Under the 2002 Religion Law, registration applications from religious communities "previously unknown" in Belarus are subject to scrutiny by religious studies experts for up to six months.
Also known locally as the Russian True-Orthodox Church, the ROCA's three parishes in Minsk and Minsk region were denied registration in late 2002 after just such an expert analysis. They have unsuccessfully tried to challenge the state's action in the courts. Their priest, Fr Leonid Plyats, has been threatened with jail or a massive fine if he holds services.

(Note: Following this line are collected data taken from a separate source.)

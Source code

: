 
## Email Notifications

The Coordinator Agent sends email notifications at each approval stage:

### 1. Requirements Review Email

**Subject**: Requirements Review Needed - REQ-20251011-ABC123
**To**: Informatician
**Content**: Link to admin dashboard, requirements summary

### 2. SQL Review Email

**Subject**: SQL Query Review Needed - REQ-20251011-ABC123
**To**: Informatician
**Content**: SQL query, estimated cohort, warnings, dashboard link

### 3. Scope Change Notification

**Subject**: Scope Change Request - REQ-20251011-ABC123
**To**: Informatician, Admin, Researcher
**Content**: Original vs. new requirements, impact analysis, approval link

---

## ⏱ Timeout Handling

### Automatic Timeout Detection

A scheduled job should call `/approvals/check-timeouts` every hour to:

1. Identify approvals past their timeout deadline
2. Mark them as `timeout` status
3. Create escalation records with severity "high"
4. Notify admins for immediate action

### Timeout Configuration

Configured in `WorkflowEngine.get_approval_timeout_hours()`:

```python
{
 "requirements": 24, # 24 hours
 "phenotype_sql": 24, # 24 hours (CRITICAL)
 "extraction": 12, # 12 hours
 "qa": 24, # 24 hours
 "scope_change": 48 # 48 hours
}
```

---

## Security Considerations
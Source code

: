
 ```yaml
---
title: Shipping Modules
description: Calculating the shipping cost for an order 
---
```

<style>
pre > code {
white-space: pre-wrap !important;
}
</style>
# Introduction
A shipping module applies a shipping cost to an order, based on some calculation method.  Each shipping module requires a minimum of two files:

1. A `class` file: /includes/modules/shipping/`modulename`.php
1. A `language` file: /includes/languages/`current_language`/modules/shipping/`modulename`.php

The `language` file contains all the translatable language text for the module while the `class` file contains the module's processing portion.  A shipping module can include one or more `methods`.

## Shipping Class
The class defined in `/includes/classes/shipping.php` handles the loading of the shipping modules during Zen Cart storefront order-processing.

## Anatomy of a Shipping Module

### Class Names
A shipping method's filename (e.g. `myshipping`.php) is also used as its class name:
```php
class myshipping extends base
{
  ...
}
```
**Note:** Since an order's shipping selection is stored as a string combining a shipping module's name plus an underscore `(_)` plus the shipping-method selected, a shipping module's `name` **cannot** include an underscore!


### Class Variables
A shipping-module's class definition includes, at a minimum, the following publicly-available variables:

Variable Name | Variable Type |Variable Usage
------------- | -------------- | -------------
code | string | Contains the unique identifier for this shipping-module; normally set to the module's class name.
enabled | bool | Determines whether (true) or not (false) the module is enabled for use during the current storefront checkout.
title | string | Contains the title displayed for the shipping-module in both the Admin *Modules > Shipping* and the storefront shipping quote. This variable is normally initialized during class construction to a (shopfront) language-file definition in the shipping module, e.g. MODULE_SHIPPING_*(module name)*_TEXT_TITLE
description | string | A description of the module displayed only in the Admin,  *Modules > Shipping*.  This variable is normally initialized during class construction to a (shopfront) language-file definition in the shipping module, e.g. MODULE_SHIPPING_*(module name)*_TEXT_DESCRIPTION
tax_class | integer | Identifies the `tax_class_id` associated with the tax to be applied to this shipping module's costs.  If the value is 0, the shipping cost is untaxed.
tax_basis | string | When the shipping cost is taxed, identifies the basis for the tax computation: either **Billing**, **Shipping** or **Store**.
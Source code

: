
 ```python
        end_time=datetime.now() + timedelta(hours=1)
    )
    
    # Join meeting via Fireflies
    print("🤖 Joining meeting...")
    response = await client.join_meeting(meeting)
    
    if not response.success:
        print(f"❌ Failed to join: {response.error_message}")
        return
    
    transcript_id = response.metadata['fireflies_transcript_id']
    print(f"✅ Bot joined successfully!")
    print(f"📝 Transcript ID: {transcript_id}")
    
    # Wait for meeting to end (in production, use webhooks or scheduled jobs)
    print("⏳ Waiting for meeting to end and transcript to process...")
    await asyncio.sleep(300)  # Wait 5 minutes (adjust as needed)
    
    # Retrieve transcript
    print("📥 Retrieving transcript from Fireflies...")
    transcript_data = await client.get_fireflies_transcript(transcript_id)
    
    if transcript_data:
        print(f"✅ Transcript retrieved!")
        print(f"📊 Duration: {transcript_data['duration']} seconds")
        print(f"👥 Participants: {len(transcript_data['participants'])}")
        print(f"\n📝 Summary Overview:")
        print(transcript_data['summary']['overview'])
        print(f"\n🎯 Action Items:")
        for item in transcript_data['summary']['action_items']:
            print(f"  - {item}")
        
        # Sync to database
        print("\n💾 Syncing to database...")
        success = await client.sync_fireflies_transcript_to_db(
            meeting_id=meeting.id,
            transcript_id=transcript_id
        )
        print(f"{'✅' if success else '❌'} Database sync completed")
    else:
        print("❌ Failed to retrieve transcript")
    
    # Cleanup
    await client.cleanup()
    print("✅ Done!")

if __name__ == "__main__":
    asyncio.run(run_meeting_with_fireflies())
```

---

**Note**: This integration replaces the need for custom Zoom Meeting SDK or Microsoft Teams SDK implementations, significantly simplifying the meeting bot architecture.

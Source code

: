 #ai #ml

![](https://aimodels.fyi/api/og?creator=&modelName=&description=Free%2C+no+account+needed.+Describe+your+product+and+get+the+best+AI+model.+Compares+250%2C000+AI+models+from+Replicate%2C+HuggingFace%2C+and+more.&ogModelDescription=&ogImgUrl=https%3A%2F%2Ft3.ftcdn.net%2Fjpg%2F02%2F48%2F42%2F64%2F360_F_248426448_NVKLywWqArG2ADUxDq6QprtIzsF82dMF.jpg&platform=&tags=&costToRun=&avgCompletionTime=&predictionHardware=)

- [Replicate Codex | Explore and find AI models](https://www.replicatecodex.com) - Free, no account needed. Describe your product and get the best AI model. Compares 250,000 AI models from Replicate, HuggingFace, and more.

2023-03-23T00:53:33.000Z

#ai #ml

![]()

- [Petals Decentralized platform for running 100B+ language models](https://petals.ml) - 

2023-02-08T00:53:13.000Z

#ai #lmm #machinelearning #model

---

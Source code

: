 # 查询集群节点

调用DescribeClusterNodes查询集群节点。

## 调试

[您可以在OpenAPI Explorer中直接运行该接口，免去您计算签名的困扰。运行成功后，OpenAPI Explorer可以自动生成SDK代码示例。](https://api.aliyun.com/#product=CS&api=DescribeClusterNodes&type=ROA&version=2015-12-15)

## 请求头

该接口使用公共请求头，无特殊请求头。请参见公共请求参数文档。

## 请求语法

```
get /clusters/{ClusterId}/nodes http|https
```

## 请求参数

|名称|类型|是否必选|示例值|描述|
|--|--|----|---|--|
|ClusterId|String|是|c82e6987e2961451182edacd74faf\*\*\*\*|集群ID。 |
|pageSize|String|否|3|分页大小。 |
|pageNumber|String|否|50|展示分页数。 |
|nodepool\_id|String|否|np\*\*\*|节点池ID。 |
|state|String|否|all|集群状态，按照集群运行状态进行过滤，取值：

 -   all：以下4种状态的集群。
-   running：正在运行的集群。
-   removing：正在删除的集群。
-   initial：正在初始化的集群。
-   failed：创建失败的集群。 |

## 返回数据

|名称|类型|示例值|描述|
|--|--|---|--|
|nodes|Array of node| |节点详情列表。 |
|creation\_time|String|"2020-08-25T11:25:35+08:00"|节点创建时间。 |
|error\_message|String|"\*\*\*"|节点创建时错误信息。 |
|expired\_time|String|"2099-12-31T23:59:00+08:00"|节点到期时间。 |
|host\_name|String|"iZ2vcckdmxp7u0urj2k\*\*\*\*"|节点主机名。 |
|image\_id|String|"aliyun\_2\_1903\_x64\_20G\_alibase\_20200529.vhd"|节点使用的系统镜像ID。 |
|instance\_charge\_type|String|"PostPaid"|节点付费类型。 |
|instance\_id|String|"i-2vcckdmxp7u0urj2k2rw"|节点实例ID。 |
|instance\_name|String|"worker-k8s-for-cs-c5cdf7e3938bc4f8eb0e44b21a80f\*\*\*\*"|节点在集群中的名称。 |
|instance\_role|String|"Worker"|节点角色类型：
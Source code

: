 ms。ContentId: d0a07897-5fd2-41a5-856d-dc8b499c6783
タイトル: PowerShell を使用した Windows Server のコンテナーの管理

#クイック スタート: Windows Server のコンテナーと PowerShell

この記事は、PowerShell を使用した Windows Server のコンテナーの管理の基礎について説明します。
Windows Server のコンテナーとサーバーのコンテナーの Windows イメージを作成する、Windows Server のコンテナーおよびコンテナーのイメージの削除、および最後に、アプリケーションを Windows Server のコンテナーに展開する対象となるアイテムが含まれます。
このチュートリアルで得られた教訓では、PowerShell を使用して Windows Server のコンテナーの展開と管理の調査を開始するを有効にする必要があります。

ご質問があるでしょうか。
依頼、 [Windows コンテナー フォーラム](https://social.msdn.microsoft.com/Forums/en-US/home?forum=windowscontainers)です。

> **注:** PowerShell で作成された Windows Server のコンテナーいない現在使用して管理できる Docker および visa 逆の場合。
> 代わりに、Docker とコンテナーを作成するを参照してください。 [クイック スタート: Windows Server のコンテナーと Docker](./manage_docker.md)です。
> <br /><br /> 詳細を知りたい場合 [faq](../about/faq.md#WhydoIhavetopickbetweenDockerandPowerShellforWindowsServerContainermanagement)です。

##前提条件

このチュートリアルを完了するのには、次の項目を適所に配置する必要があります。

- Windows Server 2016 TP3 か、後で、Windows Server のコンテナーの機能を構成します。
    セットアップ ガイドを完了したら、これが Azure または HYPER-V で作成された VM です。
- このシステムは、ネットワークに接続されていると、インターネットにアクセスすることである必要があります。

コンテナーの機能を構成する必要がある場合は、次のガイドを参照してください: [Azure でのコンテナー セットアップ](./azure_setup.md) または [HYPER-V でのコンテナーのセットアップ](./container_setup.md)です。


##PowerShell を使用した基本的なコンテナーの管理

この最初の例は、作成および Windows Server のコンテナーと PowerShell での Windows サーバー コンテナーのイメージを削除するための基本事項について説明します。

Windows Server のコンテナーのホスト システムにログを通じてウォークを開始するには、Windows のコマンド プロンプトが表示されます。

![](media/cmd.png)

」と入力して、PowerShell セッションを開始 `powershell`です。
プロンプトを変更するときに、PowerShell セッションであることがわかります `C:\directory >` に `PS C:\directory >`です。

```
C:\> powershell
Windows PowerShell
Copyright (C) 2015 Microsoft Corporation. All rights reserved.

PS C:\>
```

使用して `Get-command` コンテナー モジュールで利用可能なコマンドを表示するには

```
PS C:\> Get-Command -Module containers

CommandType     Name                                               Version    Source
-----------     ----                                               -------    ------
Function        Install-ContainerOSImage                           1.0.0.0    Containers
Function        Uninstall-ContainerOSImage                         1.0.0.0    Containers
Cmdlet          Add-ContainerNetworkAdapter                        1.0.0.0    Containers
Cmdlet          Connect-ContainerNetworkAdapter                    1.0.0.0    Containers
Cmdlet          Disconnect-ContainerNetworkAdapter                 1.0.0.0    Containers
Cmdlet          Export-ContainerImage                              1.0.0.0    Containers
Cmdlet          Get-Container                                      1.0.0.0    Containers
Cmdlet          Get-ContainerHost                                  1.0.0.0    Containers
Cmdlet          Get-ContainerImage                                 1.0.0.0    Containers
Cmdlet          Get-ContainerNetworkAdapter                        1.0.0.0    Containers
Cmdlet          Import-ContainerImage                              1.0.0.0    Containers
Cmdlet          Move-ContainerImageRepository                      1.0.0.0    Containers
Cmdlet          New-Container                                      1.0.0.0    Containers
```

Bishop Agafangel told Forum 18 that ROCA members in Belarus are reluctant to take their case to an international court, as they fear "some kind of repercussion." They are also unwilling to risk meeting for services, he said, "just like in Soviet times." Both the bishop and Fr Ioann Grudnitsky stressed that this was particularly the case since November 2005 amendments to the Criminal Code made organisation or leadership of a religious organisation found to "harm the rights, freedoms and legal interests of citizens, or prevent their fulfilment of state, social or family duties" punishable with imprisonment for up to three years.
Fr Ioann Grudnitsky has had two fines imposed on him totalling 4,080,000 Belarusian Roubles (12,106 Norwegian Kroner, 1,555 Euros or 1,825 US dollars) for holding unregistered worship in Ruzhany village. He told Forum 18 that he has not paid these, however, "as I consider them illegal."
Fr Ioann was once a vocal supporter of the 2002 Religion Law, as a prominent priest in the Moscow Patriarchate's Brest diocese before an internal dispute led to his departure. In a September 2002 interview with the diocesan newspaper "Spiritual Herald", for example, he urged the law's adoption by parliamentary deputies, and suggested that the legal minimum membership of a religious organisation should be raised from ten to 500.
In addition to opposing the establishment of the Russian Orthodox Church Abroad, the state has also opposed attempts to establish other Orthodox churches. The Belarusian Orthodox Autocephalous Church even suffered the bulldozing of its church building in Pogranichny (Grodno [Hrodna] region) in August 2002. The Moscow Patriarchate has also registered "Belarusian Orthodox Church" as a brand name in order to prevent alternative Orthodox jurisdictions from gaining official status.
Protestants have also recently told Forum 18 about state pressure on the signatories of registration applications. The main Baptist Union's elder for Minsk region described how local officials typically telephone all 20 names on the list of founding members of a new church and issue threats. "In rural places people need something from them – wood, peat or a horse for ploughing - they are afraid to lose this, so they withdraw their names." Gennady Brutsky also related how, if one of the founders is a teacher, officials call the school director, who informs the teacher that his or her leisure activity is "incompatible" with working in a school. "Exactly the same method was used in Soviet times."
Unprompted, a Minsk Pentecostal representative, who preferred to remain unnamed, also told Forum 18 of new communities' difficulties in registering. "If a grandmother repents, for instance, and signs a registration application for a new church, the head of the village soviet [council] will come and tell her she won't be given a tractor, wood for her stove or a cow. So she then withdraws her name."
Religious communities continue to face state pressure for religious activity without state permission, including Protestants and Catholics.
Amongst the forms of pressure - on communities as diverse as Protestants, Catholics and Hare Krishna devotees - is that foreign religious workers invited by local religious communities are increasingly being barred from Belarus. Independently-run congregations, outside centralised religious bodies, face acute restrictions.